[Source texts of formatted documents]
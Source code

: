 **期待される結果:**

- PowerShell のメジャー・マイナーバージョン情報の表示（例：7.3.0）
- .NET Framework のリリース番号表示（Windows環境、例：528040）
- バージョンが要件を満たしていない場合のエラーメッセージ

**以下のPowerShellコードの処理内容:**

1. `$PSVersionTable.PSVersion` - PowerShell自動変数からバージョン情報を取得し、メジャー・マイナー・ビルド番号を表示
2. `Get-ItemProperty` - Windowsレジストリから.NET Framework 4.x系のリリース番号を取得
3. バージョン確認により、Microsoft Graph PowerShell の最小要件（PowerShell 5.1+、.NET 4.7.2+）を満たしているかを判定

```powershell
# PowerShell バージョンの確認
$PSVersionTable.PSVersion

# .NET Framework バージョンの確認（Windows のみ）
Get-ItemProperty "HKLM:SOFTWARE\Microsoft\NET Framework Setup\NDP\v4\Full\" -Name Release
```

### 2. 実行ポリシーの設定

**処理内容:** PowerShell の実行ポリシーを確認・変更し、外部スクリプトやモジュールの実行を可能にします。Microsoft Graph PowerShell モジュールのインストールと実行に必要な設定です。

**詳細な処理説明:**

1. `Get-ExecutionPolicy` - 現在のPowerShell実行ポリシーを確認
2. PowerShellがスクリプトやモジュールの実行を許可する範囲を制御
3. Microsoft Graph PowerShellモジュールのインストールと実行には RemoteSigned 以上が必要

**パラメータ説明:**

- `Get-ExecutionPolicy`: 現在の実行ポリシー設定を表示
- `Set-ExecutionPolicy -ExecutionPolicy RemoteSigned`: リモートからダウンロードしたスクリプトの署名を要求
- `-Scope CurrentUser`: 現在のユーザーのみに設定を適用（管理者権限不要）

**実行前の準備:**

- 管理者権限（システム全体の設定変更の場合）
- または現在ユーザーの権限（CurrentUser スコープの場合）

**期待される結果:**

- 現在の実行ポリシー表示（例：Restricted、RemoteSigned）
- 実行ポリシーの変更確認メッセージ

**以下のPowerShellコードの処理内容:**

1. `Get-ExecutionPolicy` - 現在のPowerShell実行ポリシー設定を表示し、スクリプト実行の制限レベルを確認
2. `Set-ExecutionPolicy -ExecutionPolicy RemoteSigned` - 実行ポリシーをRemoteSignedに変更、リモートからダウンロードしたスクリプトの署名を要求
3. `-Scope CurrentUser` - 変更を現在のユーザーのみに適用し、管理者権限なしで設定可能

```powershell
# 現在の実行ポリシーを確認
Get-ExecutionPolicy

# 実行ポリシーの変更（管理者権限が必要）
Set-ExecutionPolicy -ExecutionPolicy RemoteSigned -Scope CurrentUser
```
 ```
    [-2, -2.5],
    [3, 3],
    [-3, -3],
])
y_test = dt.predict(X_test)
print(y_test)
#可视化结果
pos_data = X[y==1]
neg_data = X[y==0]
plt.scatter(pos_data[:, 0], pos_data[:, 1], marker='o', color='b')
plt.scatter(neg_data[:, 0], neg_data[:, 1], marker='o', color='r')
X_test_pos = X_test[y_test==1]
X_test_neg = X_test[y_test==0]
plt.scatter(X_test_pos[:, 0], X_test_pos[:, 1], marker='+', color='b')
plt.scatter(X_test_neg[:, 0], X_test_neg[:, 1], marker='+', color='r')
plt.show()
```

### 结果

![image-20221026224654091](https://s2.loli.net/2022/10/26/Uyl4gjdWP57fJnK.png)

ACTION ITEM –
Go through the entries above and reproduce each one exactly.

YOUR RESPONSE –
Source code

: **期待される結果:**

- PowerShell のメジャー・マイナーバージョン情報の表示（例：7.3.0）
- .NET Framework のリリース番号表示（Windows環境、例：528040）
- バージョンが要件を満たしていない場合のエラーメッセージ

**以下のPowerShellコードの処理内容:**

1. `$PSVersionTable.PSVersion` - PowerShell自動変数からバージョン情報を取得し、メジャー・マイナー・ビルド番号を表示
2. `Get-ItemProperty` - Windowsレジストリから.NET Framework 4.x系のリリース番号を取得
3. バージョン確認により、Microsoft Graph PowerShell の最小要件（PowerShell 5.1+、.NET 4.7.2+）を満たしているかを判定

```powershell
# PowerShell バージョンの確認
$PSVersionTable.PSVersion

# .NET Framework バージョンの確認（Windows のみ）
Get-ItemProperty "HKLM:SOFTWARE\Microsoft\NET Framework Setup\NDP\v4\Full\" -Name Release
```

### 2. 実行ポリシーの設定

**処理内容:** PowerShell の実行ポリシーを確認・変更し、外部スクリプトやモジュールの実行を可能にします。Microsoft Graph PowerShell モジュールのインストールと実行に必要な設定です。

**詳細な処理説明:**

1. `Get-ExecutionPolicy` - 現在のPowerShell実行ポリシーを確認
2. PowerShellがスクリプトやモジュールの実行を許可する範囲を制御
3. Microsoft Graph PowerShellモジュールのインストールと実行には RemoteSigned 以上が必要

**パラメータ説明:**

- `Get-ExecutionPolicy`: 現在の実行ポリシー設定を表示
- `Set-ExecutionPolicy -ExecutionPolicy RemoteSigned`: リモートからダウンロードしたスクリプトの署名を要求
- `-Scope CurrentUser`: 現在のユーザーのみに設定を適用（管理者権限不要）

**実行前の準備:**

- 管理者権限（システム全体の設定変更の場合）
- または現在ユーザーの権限（CurrentUser スコープの場合）

**期待される結果:**

- 現在の実行ポリシー表示（例：Restricted、RemoteSigned）
- 実行ポリシーの変更確認メッセージ

**以下のPowerShellコードの処理内容:**

1. `Get-ExecutionPolicy` - 現在のPowerShell実行ポリシー設定を表示し、スクリプト実行の制限レベルを確認
2. `Set-ExecutionPolicy -ExecutionPolicy RemoteSigned` - 実行ポリシーをRemoteSignedに変更、リモートからダウンロードしたスクリプトの署名を要求
3. `-Scope CurrentUser` - 変更を現在のユーザーのみに適用し、管理者権限なしで設定可能

```powershell
# 現在の実行ポリシーを確認
Get-ExecutionPolicy

# 実行ポリシーの変更（管理者権限が必要）
Set-ExecutionPolicy -ExecutionPolicy RemoteSigned -Scope CurrentUser
```
 ```
    [-2, -2.5],
    [3, 3],
    [-3, -3],
])
y_test = dt.predict(X_test)
print(y_test)
#可视化结果
pos_data = X[y==1]
neg_data = X[y==0]
plt.scatter(pos_data[:, 0], pos_data[:, 1], marker='o', color='b')
plt.scatter(neg_data[:, 0], neg_data[:, 1], marker='o', color='r')
X_test_pos = X_test[y_test==1]
X_test_neg = X_test[y_test==0]
plt.scatter(X_test_pos[:, 0], X_test_pos[:, 1], marker='+', color='b')
plt.scatter(X_test_neg[:, 0], X_test_neg[:, 1], marker='+', color='r')
plt.show()
```

### 结果

![image-20221026224654091](https://s2.loli.net/2022/10/26/Uyl4gjdWP57fJnK.png)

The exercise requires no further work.